Quality: proportion of constructive messages (guides/answers/reports), UGC/week, number of authors.
Trust/safety: toxicity/1000, controversial cases, proportion of appeals granted.
Impact on the product: ideas → plan → work → production (conversions), time to fix bugs.
Retention: retention D7/D30/M3, "stickiness" (DAU/MAU), the proportion returning to rituals.
Predictive: accuracy of models (ROC-AUC/F1) by churn/escalations; share of saved cases.
7) Ethics, Privacy, Responsible Gaming
Data minimization: Store only what you need for moderation/assistance.
Transparency: closed "how do we apply AI" + appeal channel (SLA ≤ 72 h).
Human-in-the-loop: People have the final decisions on sanctions.
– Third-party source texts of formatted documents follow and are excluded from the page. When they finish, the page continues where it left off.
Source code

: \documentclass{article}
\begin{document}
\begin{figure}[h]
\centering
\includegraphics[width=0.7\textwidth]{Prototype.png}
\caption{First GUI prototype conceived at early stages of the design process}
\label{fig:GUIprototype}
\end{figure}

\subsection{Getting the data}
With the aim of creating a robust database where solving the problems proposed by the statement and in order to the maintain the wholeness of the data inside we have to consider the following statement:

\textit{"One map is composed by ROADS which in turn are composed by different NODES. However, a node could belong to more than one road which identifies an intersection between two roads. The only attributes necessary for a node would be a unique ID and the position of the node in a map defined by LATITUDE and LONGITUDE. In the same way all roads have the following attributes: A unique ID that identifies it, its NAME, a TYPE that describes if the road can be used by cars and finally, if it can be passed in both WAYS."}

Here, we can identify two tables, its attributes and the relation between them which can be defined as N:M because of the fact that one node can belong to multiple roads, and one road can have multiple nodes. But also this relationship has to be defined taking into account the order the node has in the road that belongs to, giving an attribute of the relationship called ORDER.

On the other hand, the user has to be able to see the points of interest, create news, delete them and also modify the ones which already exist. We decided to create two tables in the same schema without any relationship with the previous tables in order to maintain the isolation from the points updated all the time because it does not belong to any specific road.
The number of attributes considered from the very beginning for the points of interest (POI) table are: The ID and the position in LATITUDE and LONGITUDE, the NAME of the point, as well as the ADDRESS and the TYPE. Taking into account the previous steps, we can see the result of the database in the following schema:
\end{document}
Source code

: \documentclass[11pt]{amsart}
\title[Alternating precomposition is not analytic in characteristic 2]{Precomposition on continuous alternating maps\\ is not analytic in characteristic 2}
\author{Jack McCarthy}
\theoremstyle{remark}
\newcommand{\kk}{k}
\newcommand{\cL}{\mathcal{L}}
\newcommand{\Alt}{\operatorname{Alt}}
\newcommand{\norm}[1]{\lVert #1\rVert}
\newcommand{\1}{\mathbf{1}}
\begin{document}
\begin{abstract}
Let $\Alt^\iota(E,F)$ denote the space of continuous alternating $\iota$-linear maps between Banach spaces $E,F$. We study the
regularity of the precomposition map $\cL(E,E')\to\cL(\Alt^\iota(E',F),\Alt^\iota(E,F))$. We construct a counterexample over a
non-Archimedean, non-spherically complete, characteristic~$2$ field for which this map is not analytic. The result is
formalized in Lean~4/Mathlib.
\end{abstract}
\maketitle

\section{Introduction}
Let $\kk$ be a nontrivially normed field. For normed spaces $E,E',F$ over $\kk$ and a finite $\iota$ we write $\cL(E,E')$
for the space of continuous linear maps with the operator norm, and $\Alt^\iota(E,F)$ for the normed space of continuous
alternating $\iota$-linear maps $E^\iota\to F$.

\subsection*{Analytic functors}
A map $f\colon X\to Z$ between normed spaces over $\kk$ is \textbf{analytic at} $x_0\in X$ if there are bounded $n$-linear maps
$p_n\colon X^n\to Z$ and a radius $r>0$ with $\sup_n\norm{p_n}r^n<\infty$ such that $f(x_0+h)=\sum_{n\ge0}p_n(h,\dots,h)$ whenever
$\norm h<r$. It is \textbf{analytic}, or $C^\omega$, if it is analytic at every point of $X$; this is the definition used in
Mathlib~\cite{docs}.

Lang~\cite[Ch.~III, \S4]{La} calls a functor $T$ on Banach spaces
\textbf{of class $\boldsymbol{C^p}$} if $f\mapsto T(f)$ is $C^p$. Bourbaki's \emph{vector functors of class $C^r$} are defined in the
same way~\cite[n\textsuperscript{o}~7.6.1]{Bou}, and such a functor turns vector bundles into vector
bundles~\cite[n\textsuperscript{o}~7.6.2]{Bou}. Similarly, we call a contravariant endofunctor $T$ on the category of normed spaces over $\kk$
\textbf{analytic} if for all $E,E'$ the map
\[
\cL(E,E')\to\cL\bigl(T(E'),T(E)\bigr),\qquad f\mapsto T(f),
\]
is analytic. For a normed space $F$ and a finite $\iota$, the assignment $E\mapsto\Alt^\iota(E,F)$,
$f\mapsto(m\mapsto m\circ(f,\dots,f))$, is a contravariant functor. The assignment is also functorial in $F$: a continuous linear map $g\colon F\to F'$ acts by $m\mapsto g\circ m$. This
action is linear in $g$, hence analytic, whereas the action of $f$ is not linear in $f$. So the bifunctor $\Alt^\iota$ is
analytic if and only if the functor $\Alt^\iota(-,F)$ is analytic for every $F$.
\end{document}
Default RG: Bots do not push for risky behavior; quick links to limits, timeouts, self-exclusion.
Right to delete: clear procedure at the request of the user.
8) 90-day road map
Days 1-30 - Foundation
Describe the AI/privacy/RG policy; turn on the # appeals channel.
Enable collection of chat events; baseline models: intent/tonality/toxicity.
Mini-dashboard: SLA, "hangmen," toxicity, top topics, spam alerts.
Days 31-60 - Insights and co-creation
Enable BERTopic/clusters; communications graph (bridges/leaders).
Create a kanban "questions/ideas/complaints" with owners and deadlines.
Moderator response templates, UGC Plan of the Week/Digest auto-draft.
Days 61-90 - Predictive and persistence
Outflow/escalation risk models; re-onboarding and de-escalation scenarios.
Anomaly alerts for toxicity/bots; monthly revision of the topic dictionary.
Quarterly Report: Before/After for SLA, Toxicity, Retention, ideyam→v Prod.
9) Checklists
Readiness for AI moderation
- Code with examples of violations and sanctions table.
- Mod response templates with reference to the code clause.
- Moderation log and appeal policy.
- Test period "tips without auto-actions."
- Metrics: toxicity/1000, controversial cases, SLA parsing.
Q & A/onboarding bot
- The knowledge base (FAQ, guides, RG) is structured and relevant.
- Bot response = short output + guide reference.
- Call mentor button when confidence is low.
- Question logs → weekly database replenishment.
- CSAT after bot response.
10) Ready-made promptts (copy)
a) Thread sum:11) Frequent mistakes and how to avoid them
Car sanctions without a person: keep human-in-the-loop, especially in controversial cases.
"Black box" of models: use explainable features and error reports.
Polls without action: Always post resumes and changes to results.
Overheating of "messages" metrics: measure quality (konstruktiv/UGC/idei→v prod).
Localization ignores: Language and prime time regions are critical to model accuracy and engagement.
AI in chats is a magnifying glass and a compass at the same time: it highlights important signals and tells you where to move - in moderation, onboarding, product and safety. With clear rules, respect for privacy and RG, as well as understandable before/after metrics, AI helps to make the community calmer, healthier and more stable - without losing the "lively" nature of communication.